* **TASK TO COMPLETE**: In the data below, find the line that contains "- **/birthday reload**" and the line that contains "- **Placeholders:** Use". Copy both, plus every line between them, exactly.
━━ EXERCISE MATERIAL ━━
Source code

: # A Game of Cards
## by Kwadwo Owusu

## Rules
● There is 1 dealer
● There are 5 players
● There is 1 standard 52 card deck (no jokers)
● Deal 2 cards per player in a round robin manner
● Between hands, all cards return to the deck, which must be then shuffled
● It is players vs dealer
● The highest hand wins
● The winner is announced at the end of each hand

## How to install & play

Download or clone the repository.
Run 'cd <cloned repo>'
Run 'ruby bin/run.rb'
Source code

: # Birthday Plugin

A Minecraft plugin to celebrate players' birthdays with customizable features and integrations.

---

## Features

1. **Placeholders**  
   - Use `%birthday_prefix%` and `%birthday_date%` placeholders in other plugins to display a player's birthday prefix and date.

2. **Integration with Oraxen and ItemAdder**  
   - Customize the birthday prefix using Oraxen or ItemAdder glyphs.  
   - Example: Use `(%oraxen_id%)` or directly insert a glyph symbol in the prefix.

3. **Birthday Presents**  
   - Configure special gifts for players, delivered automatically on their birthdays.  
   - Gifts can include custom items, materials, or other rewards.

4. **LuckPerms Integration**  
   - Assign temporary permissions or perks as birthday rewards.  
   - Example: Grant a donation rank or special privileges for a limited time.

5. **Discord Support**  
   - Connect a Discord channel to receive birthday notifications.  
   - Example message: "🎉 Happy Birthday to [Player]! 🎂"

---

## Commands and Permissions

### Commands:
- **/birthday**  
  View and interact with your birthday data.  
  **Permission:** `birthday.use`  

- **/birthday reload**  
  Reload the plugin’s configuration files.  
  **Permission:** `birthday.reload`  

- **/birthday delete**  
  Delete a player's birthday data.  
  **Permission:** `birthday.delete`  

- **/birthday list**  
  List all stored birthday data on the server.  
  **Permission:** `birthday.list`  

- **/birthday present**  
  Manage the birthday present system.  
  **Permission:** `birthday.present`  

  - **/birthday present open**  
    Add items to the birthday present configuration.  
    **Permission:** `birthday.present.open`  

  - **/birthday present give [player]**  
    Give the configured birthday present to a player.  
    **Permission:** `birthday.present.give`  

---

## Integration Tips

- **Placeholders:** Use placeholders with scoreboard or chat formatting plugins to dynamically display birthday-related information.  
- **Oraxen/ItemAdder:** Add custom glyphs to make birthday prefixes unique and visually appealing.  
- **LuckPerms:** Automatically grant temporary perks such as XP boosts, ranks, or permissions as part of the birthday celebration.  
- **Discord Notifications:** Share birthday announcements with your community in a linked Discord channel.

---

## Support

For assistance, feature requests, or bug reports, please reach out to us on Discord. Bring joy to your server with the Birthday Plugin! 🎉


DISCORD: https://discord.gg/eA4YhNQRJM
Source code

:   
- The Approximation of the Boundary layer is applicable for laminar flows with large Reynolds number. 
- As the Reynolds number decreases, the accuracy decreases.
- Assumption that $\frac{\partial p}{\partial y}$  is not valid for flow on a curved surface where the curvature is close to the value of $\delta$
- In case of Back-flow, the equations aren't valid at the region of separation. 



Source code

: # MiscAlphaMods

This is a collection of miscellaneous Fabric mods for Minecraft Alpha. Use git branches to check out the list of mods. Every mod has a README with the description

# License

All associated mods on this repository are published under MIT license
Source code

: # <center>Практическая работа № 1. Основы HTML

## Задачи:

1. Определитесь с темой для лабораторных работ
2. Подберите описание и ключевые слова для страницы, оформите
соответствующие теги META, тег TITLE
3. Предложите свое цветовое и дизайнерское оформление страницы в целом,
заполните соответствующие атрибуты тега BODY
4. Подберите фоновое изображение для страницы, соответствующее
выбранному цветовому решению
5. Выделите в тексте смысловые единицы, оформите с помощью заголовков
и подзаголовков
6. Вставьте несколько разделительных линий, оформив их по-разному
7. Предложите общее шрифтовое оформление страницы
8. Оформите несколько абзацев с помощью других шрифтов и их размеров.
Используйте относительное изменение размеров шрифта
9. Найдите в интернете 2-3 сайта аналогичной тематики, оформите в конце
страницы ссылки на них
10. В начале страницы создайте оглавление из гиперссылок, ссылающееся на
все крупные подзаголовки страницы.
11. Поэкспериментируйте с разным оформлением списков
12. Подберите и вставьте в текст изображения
━━━
* **TASK OUTPUT**:
- **/birthday reload**  
  Reload the plugin’s configuration files.  
  **Permission:** `birthday.reload`  

- **/birthday delete**  
  Delete a player's birthday data.  
  **Permission:** `birthday.delete`  

- **/birthday list**  
  List all stored birthday data on the server.  
  **Permission:** `birthday.list`  

- **/birthday present**  
  Manage the birthday present system.  
  **Permission:** `birthday.present`  

  - **/birthday present open**  
    Add items to the birthday present configuration.  
    **Permission:** `birthday.present.open`  

  - **/birthday present give [player]**  
    Give the configured birthday present to a player.  
    **Permission:** `birthday.present.give`  

---

## Integration Tips

- **Placeholders:** Use placeholders with scoreboard or chat formatting plugins to dynamically display birthday-related information.  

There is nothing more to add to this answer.